Nothing horrible, nothing toxic, but nevertheless some important points were brought up. I thought I would cover a few in particular just to highlight how things can be done in a few different ways, each with its own effect, or in some cases, with little effect whatsoever.Let's say our character is working on some big, elaborate plan, and someone asks that character if they are sure it will work. Simple enough, so let's look at two possible responses, both in the first person:
- I tell him everything seems to be in place and I can't think of what could possibly go wrong.
- I tell him, "Everything seems to be in place and I can't think of what could possibly go wrong."
These are the same sentences, with the exception being the punctuation and capitalization. However, there is a difference here, and while it might seem inconsequential, it's still worth pointing out. The first sentence is just a part of the thought process, and it would easily flow along with narrative discussion, perhaps even getting lost in it. The second sentence, however, breaks from the narrative flow by taking the reader into a moment of discussion, perhaps even preparing them for a run of dialogue about what might be at risk in this situation. In this case, the quote is actually a prompt for further conversation, and there had better be one, otherwise the reader loses the nice, steady narrative flow and has to reset that rhythm at the expense of a nice, continuous pace.
There's also another trick that can go on here, depending on how the situation in our hypothetical situation is playing out. Our first line is part of the narration so it does not necessarily stand out on its own merits. However, what if we want that observation to stand above everything else? What if something will go wrong a few pages from now, but we want to highlight our character's confidence that everything is accounted for. In this case, interrupting the narrative to offer a specific, word-for-word, detailed observation tells our reader that this one line is very important and speaks specifically to that character's mindset.

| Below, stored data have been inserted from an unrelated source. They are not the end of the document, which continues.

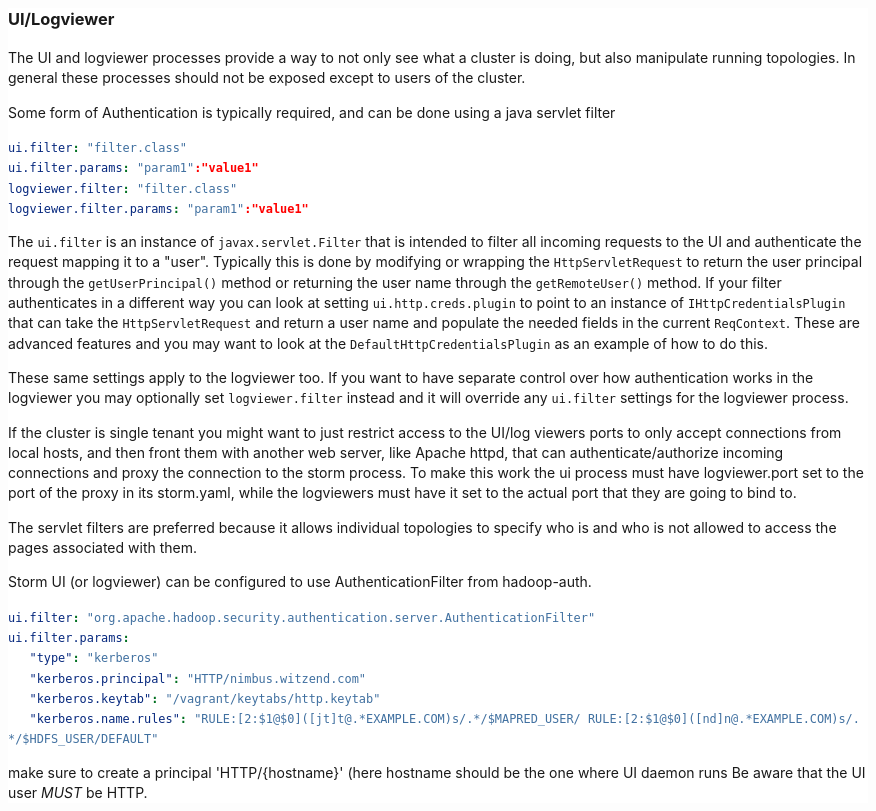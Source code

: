 
### UI/Logviewer

The UI and logviewer processes provide a way to not only see what a cluster is
doing, but also manipulate running topologies.  In general these processes should
not be exposed except to users of the cluster.

Some form of Authentication is typically required, and can be done using a java servlet filter

```yaml
ui.filter: "filter.class"
ui.filter.params: "param1":"value1"
logviewer.filter: "filter.class"
logviewer.filter.params: "param1":"value1"
```

The `ui.filter` is an instance of `javax.servlet.Filter` that is intended to 
filter all incoming requests to the UI and authenticate the request mapping 
it to a "user".  Typically this is done by modifying or wrapping the 
`HttpServletRequest` to return the user principal through the 
`getUserPrincipal()` method or returning the user name through the 
`getRemoteUser()` method.  If your filter authenticates in a different way you
can look at setting `ui.http.creds.plugin` to point to an instance of `IHttpCredentialsPlugin`
that can take the `HttpServletRequest` and return a user name and populate the needed fields
in the current `ReqContext`.  These are advanced features and you may want to look at the 
`DefaultHttpCredentialsPlugin` as an example of how to do this.

These same settings apply to the logviewer too.  If you want to have separate control
over how authentication works in the logviewer you may optionally set `logviewer.filter`
instead and it will override any `ui.filter` settings for the logviewer process.

If the cluster is single tenant you might want to just restrict access to the UI/log
viewers ports to only accept connections from local hosts, and then front them with
another web server, like Apache httpd, that can authenticate/authorize incoming connections and
proxy the connection to the storm process.  To make this work the ui process must have
logviewer.port set to the port of the proxy in its storm.yaml, while the logviewers
must have it set to the actual port that they are going to bind to.

The servlet filters are preferred because it allows individual topologies to
specify who is and who is not allowed to access the pages associated with
them.  

Storm UI (or logviewer) can be configured to use AuthenticationFilter from hadoop-auth.
```yaml
ui.filter: "org.apache.hadoop.security.authentication.server.AuthenticationFilter"
ui.filter.params:
   "type": "kerberos"
   "kerberos.principal": "HTTP/nimbus.witzend.com"
   "kerberos.keytab": "/vagrant/keytabs/http.keytab"
   "kerberos.name.rules": "RULE:[2:$1@$0]([jt]t@.*EXAMPLE.COM)s/.*/$MAPRED_USER/ RULE:[2:$1@$0]([nd]n@.*EXAMPLE.COM)s/.*/$HDFS_USER/DEFAULT"
```
make sure to create a principal 'HTTP/{hostname}' (here hostname should be the one where UI daemon runs
Be aware that the UI user *MUST* be HTTP.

It stands out, even though it is just one quote without a surrounding conversation. When it's played right, our reader sees that last part of the quote, "...what could possibly go wrong" and decides that this will be referred to just as something goes horribly wrong.
So, is there a hard-and-fast rule about how to do these things? Not a chance. These things are more style than rule, working for effect rather than following a specific mandate. In other words, feel free to play around with different ways, and see what happens. And don't take the IMs personally. They mean well.